- **Instructions for the task**
Repeat every line of the following material exactly.

◆ ◆ ◆ ◆ ◆ ◆ ◆

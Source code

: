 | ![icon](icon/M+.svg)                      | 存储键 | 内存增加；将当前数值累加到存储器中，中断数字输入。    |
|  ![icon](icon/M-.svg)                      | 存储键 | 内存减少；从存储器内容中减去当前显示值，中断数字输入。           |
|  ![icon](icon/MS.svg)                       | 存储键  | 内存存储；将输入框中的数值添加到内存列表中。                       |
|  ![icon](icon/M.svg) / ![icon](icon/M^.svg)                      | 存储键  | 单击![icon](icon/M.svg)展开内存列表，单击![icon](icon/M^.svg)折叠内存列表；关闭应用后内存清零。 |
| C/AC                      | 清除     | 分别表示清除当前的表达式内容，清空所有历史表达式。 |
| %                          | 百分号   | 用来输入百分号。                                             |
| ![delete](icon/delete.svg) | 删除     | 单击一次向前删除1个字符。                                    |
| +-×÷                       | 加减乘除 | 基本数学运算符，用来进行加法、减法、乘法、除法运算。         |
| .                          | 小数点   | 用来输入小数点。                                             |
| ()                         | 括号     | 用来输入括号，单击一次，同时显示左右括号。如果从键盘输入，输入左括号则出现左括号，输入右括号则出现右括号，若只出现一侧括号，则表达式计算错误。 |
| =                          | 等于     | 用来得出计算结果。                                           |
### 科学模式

◆ ◆ ◆ ◆ ◆ ◆ ◆

- **Exercise response**
Source code

: | ![icon](icon/M+.svg)                      | 存储键 | 内存增加；将当前数值累加到存储器中，中断数字输入。    |
|  ![icon](icon/M-.svg)                      | 存储键 | 内存减少；从存储器内容中减去当前显示值，中断数字输入。           |
|  ![icon](icon/MS.svg)                       | 存储键  | 内存存储；将输入框中的数值添加到内存列表中。                       |
|  ![icon](icon/M.svg) / ![icon](icon/M^.svg)                      | 存储键  | 单击![icon](icon/M.svg)展开内存列表，单击![icon](icon/M^.svg)折叠内存列表；关闭应用后内存清零。 |
| C/AC                      | 清除     | 分别表示清除当前的表达式内容，清空所有历史表达式。 |
| %                          | 百分号   | 用来输入百分号。                                             |
| ![delete](icon/delete.svg) | 删除     | 单击一次向前删除1个字符。                                    |
| +-×÷                       | 加减乘除 | 基本数学运算符，用来进行加法、减法、乘法、除法运算。         |
| .                          | 小数点   | 用来输入小数点。                                             |
| ()                         | 括号     | 用来输入括号，单击一次，同时显示左右括号。如果从键盘输入，输入左括号则出现左括号，输入右括号则出现右括号，若只出现一侧括号，则表达式计算错误。 |
| =                          | 等于     | 用来得出计算结果。                                           |
### 科学模式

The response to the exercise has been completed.